## Pictures paired with source code
•••
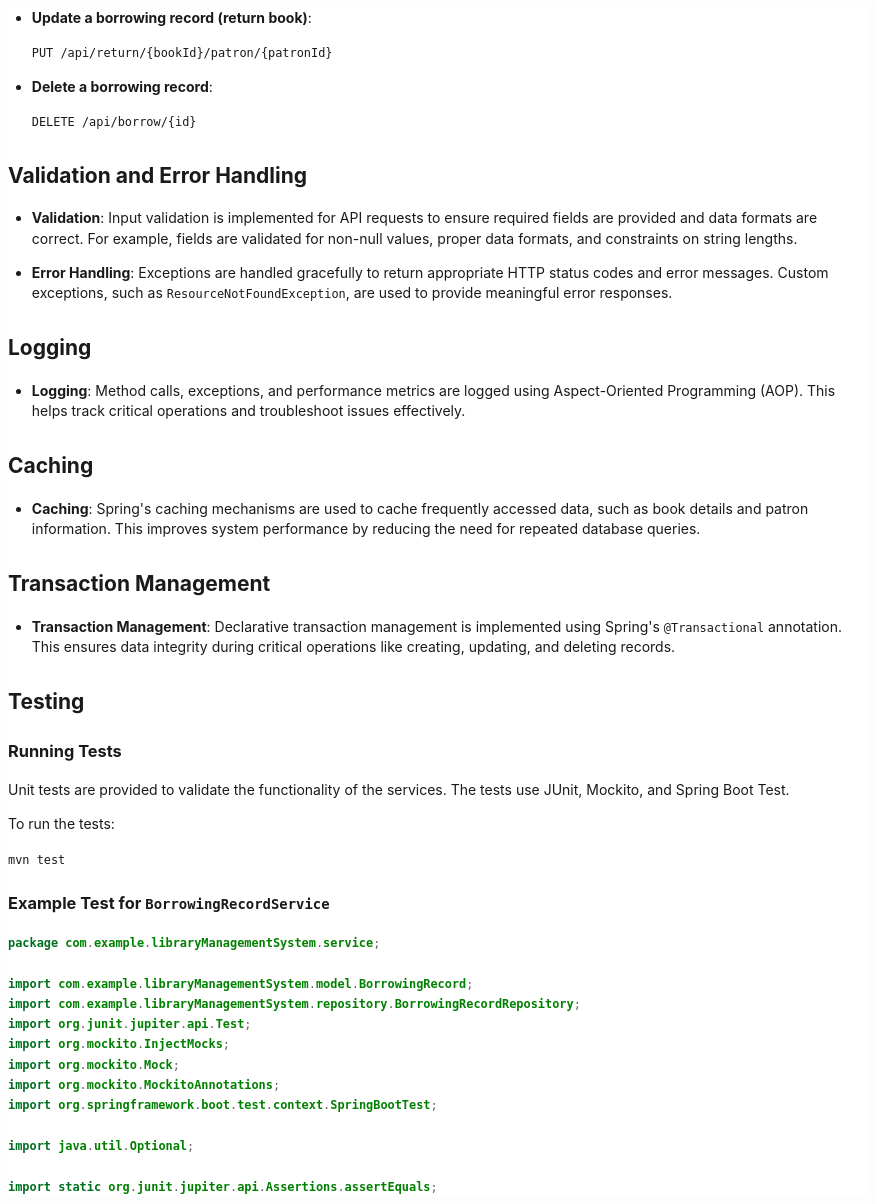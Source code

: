 - **Update a borrowing record (return book)**:
  ```http
  PUT /api/return/{bookId}/patron/{patronId}
  ```

- **Delete a borrowing record**:
  ```http
  DELETE /api/borrow/{id}
  ```

## Validation and Error Handling

- **Validation**: Input validation is implemented for API requests to ensure required fields are provided and data formats are correct. For example, fields are validated for non-null values, proper data formats, and constraints on string lengths.

- **Error Handling**: Exceptions are handled gracefully to return appropriate HTTP status codes and error messages. Custom exceptions, such as `ResourceNotFoundException`, are used to provide meaningful error responses.

## Logging

- **Logging**: Method calls, exceptions, and performance metrics are logged using Aspect-Oriented Programming (AOP). This helps track critical operations and troubleshoot issues effectively.

## Caching

- **Caching**: Spring's caching mechanisms are used to cache frequently accessed data, such as book details and patron information. This improves system performance by reducing the need for repeated database queries.

## Transaction Management

- **Transaction Management**: Declarative transaction management is implemented using Spring's `@Transactional` annotation. This ensures data integrity during critical operations like creating, updating, and deleting records.

## Testing

### Running Tests

Unit tests are provided to validate the functionality of the services. The tests use JUnit, Mockito, and Spring Boot Test.

To run the tests:
```sh
mvn test
```

### Example Test for `BorrowingRecordService`

```java
package com.example.libraryManagementSystem.service;

import com.example.libraryManagementSystem.model.BorrowingRecord;
import com.example.libraryManagementSystem.repository.BorrowingRecordRepository;
import org.junit.jupiter.api.Test;
import org.mockito.InjectMocks;
import org.mockito.Mock;
import org.mockito.MockitoAnnotations;
import org.springframework.boot.test.context.SpringBootTest;

import java.util.Optional;

import static org.junit.jupiter.api.Assertions.assertEquals;
```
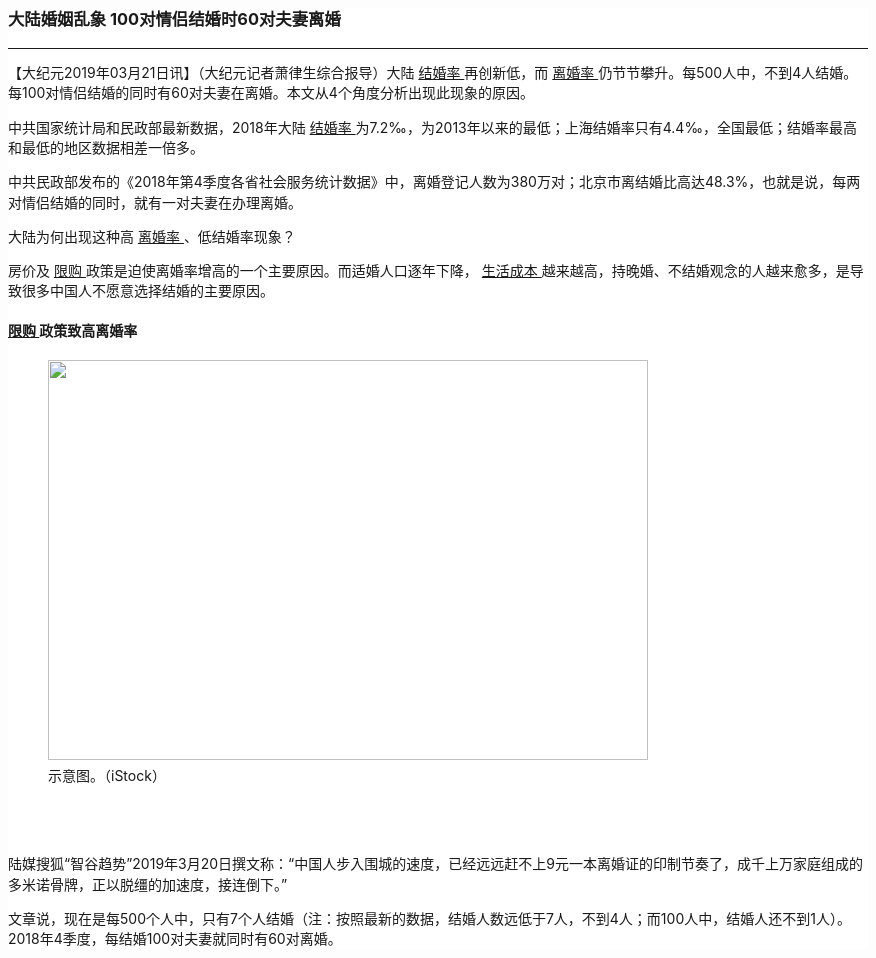 ### 大陆婚姻乱象 100对情侣结婚时60对夫妻离婚
------------------------

<p>
 【大纪元2019年03月21日讯】（大纪元记者萧律生综合报导）大陆
 <a href="http://www.epochtimes.com/gb/tag/%E7%BB%93%E5%A9%9A%E7%8E%87.html">
  结婚率
 </a>
 再创新低，而
 <a href="http://www.epochtimes.com/gb/tag/%E7%A6%BB%E5%A9%9A%E7%8E%87.html">
  离婚率
 </a>
 仍节节攀升。每500人中，不到4人结婚。每100对情侣结婚的同时有60对夫妻在离婚。本文从4个角度分析出现此现象的原因。
</p>
<p>
 中共国家统计局和民政部最新数据，2018年大陆
 <a href="http://www.epochtimes.com/gb/tag/%E7%BB%93%E5%A9%9A%E7%8E%87.html">
  结婚率
 </a>
 为7.2‰，为2013年以来的最低；上海结婚率只有4.4‰，全国最低；结婚率最高和最低的地区数据相差一倍多。
</p>
<p>
 中共民政部发布的《2018年第4季度各省社会服务统计数据》中，离婚登记人数为380万对；北京市离结婚比高达48.3%，也就是说，每两对情侣结婚的同时，就有一对夫妻在办理离婚。
</p>
<p>
 大陆为何出现这种高
 <a href="http://www.epochtimes.com/gb/tag/%E7%A6%BB%E5%A9%9A%E7%8E%87.html">
  离婚率
 </a>
 、低结婚率现象？
</p>
<p>
 房价及
 <a href="http://www.epochtimes.com/gb/tag/%E9%99%90%E8%B4%AD.html">
  限购
 </a>
 政策是迫使离婚率增高的一个主要原因。而适婚人口逐年下降，
 <a href="http://www.epochtimes.com/gb/tag/%E7%94%9F%E6%B4%BB%E6%88%90%E6%9C%AC.html">
  生活成本
 </a>
 越来越高，持晚婚、不结婚观念的人越来愈多，是导致很多中国人不愿意选择结婚的主要原因。
</p>
<h4>
 <a href="http://www.epochtimes.com/gb/tag/%E9%99%90%E8%B4%AD.html">
  限购
 </a>
 政策致高离婚率
</h4>
<figure class="wp-caption aligncenter" id="attachment_11012193" style="width: 600px">
 <a href="http://i.epochtimes.com/assets/uploads/2019/01/20190130-Chi-Jin-Family-Lawyers-3-01.jpg">
  <img alt="" class="wp-image-11012193 size-large" height="400" src="http://i.epochtimes.com/assets/uploads/2019/01/20190130-Chi-Jin-Family-Lawyers-3-01-600x400.jpg" width="600"/>
 </a>
 <br/><figcaption class="wp-caption-text">
  示意图。（iStock）
 </figcaption><br/>
</figure><br/>
<p>
 陆媒搜狐“智谷趋势”2019年3月20日撰文称：“中国人步入围城的速度，已经远远赶不上9元一本离婚证的印制节奏了，成千上万家庭组成的多米诺骨牌，正以脱缰的加速度，接连倒下。”
</p>
<p>
 文章说，现在是每500个人中，只有7个人结婚（注：按照最新的数据，结婚人数远低于7人，不到4人；而100人中，结婚人还不到1人）。2018年4季度，每结婚100对夫妻就同时有60对离婚。
</p>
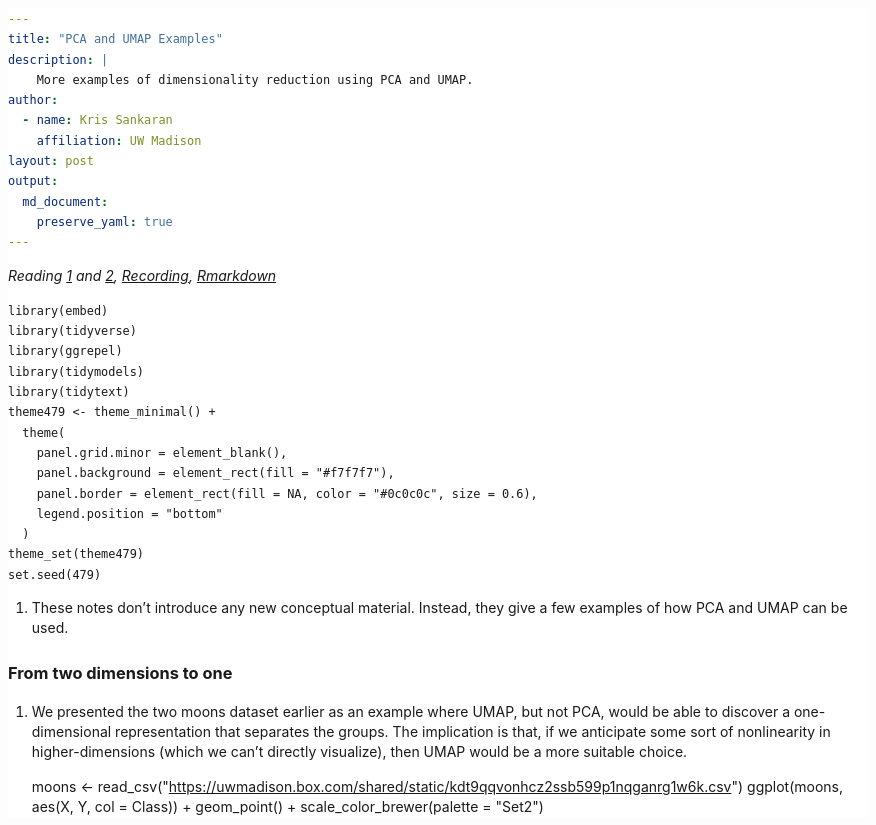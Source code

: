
 ```yaml
---
title: "PCA and UMAP Examples"
description: |
    More examples of dimensionality reduction using PCA and UMAP.
author:
  - name: Kris Sankaran
    affiliation: UW Madison
layout: post
output:
  md_document:
    preserve_yaml: true
---
```


*Reading [1](https://juliasilge.com/blog/cocktail-recipes-umap/) and
[2](https://pair-code.github.io/understanding-umap),
[Recording](https://mediaspace.wisc.edu/media/Week%2010%20%5B5%5D/1_nivmh3v2),
[Rmarkdown](https://github.com/krisrs1128/stat479/blob/master/_posts/2021-03-25-week10-5/week10-5.Rmd)*

    library(embed)
    library(tidyverse)
    library(ggrepel)
    library(tidymodels)
    library(tidytext)
    theme479 <- theme_minimal() + 
      theme(
        panel.grid.minor = element_blank(),
        panel.background = element_rect(fill = "#f7f7f7"),
        panel.border = element_rect(fill = NA, color = "#0c0c0c", size = 0.6),
        legend.position = "bottom"
      )
    theme_set(theme479)
    set.seed(479)

1.  These notes don’t introduce any new conceptual material. Instead,
    they give a few examples of how PCA and UMAP can be used.

### From two dimensions to one

1.  We presented the two moons dataset earlier as an example where UMAP,
    but not PCA, would be able to discover a one-dimensional
    representation that separates the groups. The implication is that,
    if we anticipate some sort of nonlinearity in higher-dimensions
    (which we can’t directly visualize), then UMAP would be a more
    suitable choice.



    moons <- read_csv("https://uwmadison.box.com/shared/static/kdt9qqvonhcz2ssb599p1nqganrg1w6k.csv")
    ggplot(moons, aes(X, Y, col = Class)) +
      geom_point() +
      scale_color_brewer(palette = "Set2")

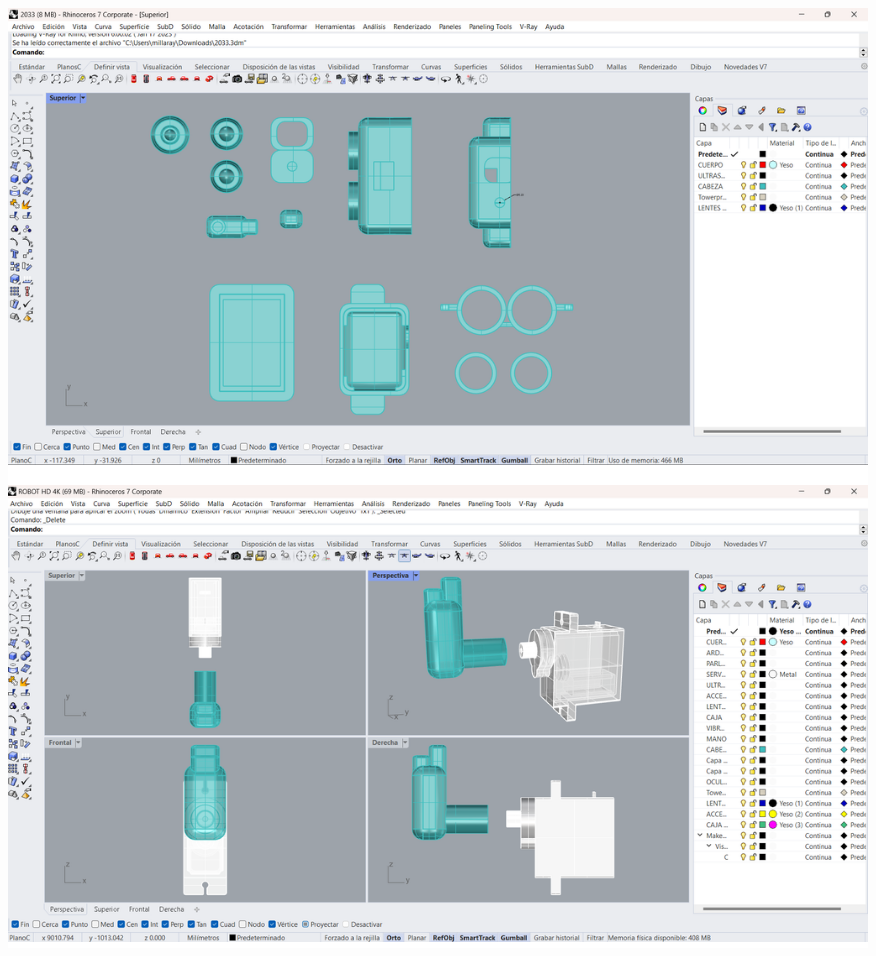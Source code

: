 ![imagenProceso](./imagenesProyecto-02/piezas.png)

![imagenProceso](./imagenesProyecto-02/brazo.png)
•••
## TASK DIRECTIONS
All lines from the one holding "### From two dimensions to one" through the last line of the entries, and nothing else, are to be output exactly; leave out the pictures.

## WRITTEN RESPONSE
### From two dimensions to one

1.  We presented the two moons dataset earlier as an example where UMAP,
    but not PCA, would be able to discover a one-dimensional
    representation that separates the groups. The implication is that,
    if we anticipate some sort of nonlinearity in higher-dimensions
    (which we can’t directly visualize), then UMAP would be a more
    suitable choice.



    moons <- read_csv("https://uwmadison.box.com/shared/static/kdt9qqvonhcz2ssb599p1nqganrg1w6k.csv")
    ggplot(moons, aes(X, Y, col = Class)) +
      geom_point() +
      scale_color_brewer(palette = "Set2")

Source code

: ![imagenProceso](./imagenesProyecto-02/piezas.png)

![imagenProceso](./imagenesProyecto-02/brazo.png)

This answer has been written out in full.